I'm trying to use the Python GZIP module to simply uncompress several .gz files in a directory. Note that I do not want to read the files, only uncompress them. After searching this site for a while, I have this code segment, but it does not work:
import gzip
import glob
import os
for file in glob.glob(PATH_TO_FILE + "/*.gz"):
#print file
if os.path.isdir(file) == False:
shutil.copy(file, FILE_DIR)
# uncompress the file
inF = gzip.open(file, 'rb')
s = inF.read()
inF.close()
the .gz files are in the correct location, and I can print the full path + filename with the print command, but the GZIP module isn't getting executed properly. what am I missing?
If you get no error, the gzip module probably is being executed properly, and the file is already getting decompressed.
The precise definition of "decompressed" varies on context:
I do not want to read the files, only uncompress them
The gzip module doesn't work as a desktop archiving program like 7-zip - you can't "uncompress" a file without "reading" it. Note that "reading" (in programming) usually just means "storing (temporarily) in the computer RAM", not "opening the file in the GUI".
What you probably mean by "uncompress" (as in a desktop archiving program) is more precisely described (in programming) as "read a in-memory stream/buffer from a compressed file, and write it to a new file (and possibly delete the compressed file afterwards)"
inF = gzip.open(file, 'rb')
s = inF.read()
inF.close()
With these lines, you're just reading the stream. If you expect a new "uncompressed" file to be created, you just need to write the buffer to a new file:
with open(out_filename, 'wb') as out_file:
out_file.write(s)
If you're dealing with very large files (larger than the amount of your RAM), you'll need to adopt a different approach. But that is the topic for another question.
You're decompressing file into s variable, and do nothing with it. You should stop searching stackoverflow and read at least python tutorial. Seriously.
Anyway, there's several thing wrong with your code:
you need is to STORE the unzipped data in s into some file.
there's no need to copy the actual *.gz files. Because in your code, you're unpacking the original gzip file and not the copy.

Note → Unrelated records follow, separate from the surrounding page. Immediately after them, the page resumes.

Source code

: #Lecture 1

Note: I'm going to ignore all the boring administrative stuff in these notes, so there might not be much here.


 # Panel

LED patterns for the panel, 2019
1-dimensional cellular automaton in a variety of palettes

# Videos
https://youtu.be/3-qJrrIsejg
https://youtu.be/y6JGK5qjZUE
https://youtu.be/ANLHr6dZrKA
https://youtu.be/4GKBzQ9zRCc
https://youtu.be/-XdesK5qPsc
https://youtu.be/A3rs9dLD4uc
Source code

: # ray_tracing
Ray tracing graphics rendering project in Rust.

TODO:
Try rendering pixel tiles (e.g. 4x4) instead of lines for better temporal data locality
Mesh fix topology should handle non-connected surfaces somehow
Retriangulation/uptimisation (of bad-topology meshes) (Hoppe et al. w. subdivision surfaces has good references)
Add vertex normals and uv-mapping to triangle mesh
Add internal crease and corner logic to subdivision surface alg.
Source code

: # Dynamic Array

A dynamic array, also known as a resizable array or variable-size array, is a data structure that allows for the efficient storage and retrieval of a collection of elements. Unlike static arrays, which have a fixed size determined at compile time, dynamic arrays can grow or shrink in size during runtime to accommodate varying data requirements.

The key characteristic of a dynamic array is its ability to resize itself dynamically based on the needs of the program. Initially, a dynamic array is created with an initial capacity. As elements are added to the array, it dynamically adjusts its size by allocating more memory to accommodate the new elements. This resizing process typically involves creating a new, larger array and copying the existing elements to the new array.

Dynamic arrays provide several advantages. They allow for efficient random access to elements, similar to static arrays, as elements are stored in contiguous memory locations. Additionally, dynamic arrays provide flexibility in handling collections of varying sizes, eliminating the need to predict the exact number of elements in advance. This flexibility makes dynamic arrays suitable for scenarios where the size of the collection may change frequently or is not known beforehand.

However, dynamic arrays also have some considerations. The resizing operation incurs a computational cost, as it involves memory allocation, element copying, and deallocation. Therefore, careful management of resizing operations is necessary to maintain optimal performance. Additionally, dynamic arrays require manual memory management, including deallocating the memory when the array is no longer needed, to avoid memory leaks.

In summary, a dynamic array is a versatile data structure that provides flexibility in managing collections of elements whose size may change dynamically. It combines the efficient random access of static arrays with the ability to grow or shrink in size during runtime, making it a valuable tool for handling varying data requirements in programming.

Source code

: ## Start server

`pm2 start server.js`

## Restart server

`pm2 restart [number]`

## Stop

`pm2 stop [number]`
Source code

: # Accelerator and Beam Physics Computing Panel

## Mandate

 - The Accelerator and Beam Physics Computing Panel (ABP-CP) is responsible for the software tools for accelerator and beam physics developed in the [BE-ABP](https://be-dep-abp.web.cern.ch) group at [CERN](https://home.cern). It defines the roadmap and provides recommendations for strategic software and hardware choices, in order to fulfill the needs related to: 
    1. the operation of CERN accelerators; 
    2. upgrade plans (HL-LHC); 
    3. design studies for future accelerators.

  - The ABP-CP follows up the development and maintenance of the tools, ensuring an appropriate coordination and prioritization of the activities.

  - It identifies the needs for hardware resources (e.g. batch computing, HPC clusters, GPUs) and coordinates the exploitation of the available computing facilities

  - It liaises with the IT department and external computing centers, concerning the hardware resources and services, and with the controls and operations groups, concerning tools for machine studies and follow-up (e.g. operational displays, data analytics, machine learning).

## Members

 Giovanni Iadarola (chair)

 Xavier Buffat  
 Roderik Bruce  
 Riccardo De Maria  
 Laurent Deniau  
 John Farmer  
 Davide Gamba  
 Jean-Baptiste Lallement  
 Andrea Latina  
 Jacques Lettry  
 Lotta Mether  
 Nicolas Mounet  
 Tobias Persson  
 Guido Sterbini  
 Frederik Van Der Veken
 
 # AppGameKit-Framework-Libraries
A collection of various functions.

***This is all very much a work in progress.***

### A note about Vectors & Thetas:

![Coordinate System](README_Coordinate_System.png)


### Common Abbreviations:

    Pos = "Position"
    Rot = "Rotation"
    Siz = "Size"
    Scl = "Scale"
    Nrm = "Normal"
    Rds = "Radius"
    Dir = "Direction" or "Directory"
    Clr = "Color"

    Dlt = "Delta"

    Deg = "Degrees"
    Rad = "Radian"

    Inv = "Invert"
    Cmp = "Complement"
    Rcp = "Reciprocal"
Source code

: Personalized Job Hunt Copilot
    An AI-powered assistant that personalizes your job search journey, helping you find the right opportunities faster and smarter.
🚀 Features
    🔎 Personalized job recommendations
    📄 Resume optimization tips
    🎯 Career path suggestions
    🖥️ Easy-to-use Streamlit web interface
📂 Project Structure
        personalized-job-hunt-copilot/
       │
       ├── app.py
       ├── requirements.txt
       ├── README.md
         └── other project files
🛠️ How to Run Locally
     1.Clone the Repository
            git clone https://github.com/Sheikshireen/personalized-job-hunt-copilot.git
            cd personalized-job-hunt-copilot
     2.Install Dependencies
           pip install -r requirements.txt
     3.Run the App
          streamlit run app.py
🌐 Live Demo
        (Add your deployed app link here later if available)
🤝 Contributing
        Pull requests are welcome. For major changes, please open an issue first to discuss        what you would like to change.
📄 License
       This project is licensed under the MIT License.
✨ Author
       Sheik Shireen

you're using file, which is a reserved word, as a variable. This is not
an error, just a very bad practice.
This should probably do what you wanted:
import gzip
import glob
import os
import os.path
for gzip_path in glob.glob(PATH_TO_FILE + "/*.gz"):
if os.path.isdir(gzip_path) == False:
inF = gzip.open(gzip_path, 'rb')
# uncompress the gzip_path INTO THE 's' variable
s = inF.read()
inF.close()
# get gzip filename (without directories)
gzip_fname = os.path.basename(gzip_path)
# get original filename (remove 3 characters from the end: ".gz")
fname = gzip_fname[:-3]
uncompressed_path = os.path.join(FILE_DIR, fname)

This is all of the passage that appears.